Jerry Liu: the document context layer. His AIE talk write-up makes the case that agents are the new knowledge workers but most knowledge work lives in unstructured documents — so generalized agent harnesses need a "document context layer": OCR that doesn't hallucinate (still unsolved in 2026), surrounding tools for extraction and search, and eventually a standardized agent-native document format (Figma deck linked in the post). Related from the LlamaIndex orbit: Logan Markewich asks what the "tesseract equivalent" for schema-based extraction would be — fast-and-dirty structured extraction for ~free.
Quick Hits
- GPT 5.6 rumors warming up — LLMJunky teases "early benchmark puts gpt 5.6 exactly 12% above fable 5", and "GPT 5.6 Sol" keeps surfacing in Fable-cliff replies as the thing people expect to defect to. No official anything yet; file under vibes.
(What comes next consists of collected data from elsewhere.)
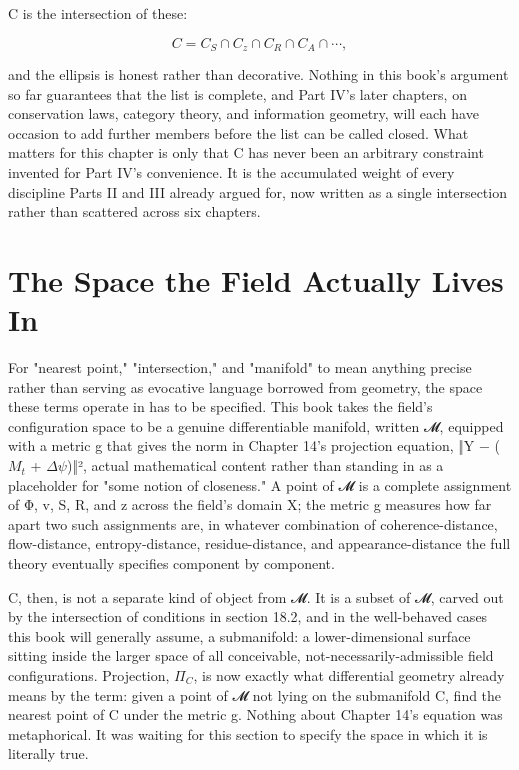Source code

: C is the intersection of these:

\[ C = C_S \cap C_z \cap C_R \cap C_A \cap \cdots, \]

and the ellipsis is honest rather than decorative. Nothing in this book's argument so far guarantees that the list is complete, and Part IV's later chapters, on conservation laws, category theory, and information geometry, will each have occasion to add further members before the list can be called closed. What matters for this chapter is only that C has never been an arbitrary constraint invented for Part IV's convenience. It is the accumulated weight of every discipline Parts II and III already argued for, now written as a single intersection rather than scattered across six chapters.

\section{The Space the Field Actually Lives In}

For "nearest point," "intersection," and "manifold" to mean anything precise rather than serving as evocative language borrowed from geometry, the space these terms operate in has to be specified. This book takes the field's configuration space to be a genuine differentiable manifold, written 𝓜, equipped with a metric g that gives the norm in Chapter 14's projection equation, ‖Y − (\(M_t\) + \(\Delta\psi\))‖², actual mathematical content rather than standing in as a placeholder for "some notion of closeness." A point of 𝓜 is a complete assignment of Φ, v, S, R, and z across the field's domain X; the metric g measures how far apart two such assignments are, in whatever combination of coherence-distance, flow-distance, entropy-distance, residue-distance, and appearance-distance the full theory eventually specifies component by component.

C, then, is not a separate kind of object from 𝓜. It is a subset of 𝓜, carved out by the intersection of conditions in section 18.2, and in the well-behaved cases this book will generally assume, a submanifold: a lower-dimensional surface sitting inside the larger space of all conceivable, not-necessarily-admissible field configurations. Projection, \(\Pi_C\), is now exactly what differential geometry already means by the term: given a point of 𝓜 not lying on the submanifold C, find the nearest point of C under the metric g. Nothing about Chapter 14's equation was metaphorical. It was waiting for this section to specify the space in which it is literally true.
- The dial-up era of AI — LLMJunky on inference speed: "The next generation of kids will not believe that we ever used models this slow. Fast inference literally changes the types of things you can build."
- AI-assisted interviews, unsolved — steipete asks how anyone runs engineering interviews now that candidates have agents; fresh thread, worth watching for answers.
- Cheap local model setups — LLMJunky boosts work making local model setup accessible, alongside a RT of an inlets write-up on exposing llama-server/vLLM over tunnels for sharing fine-tunes.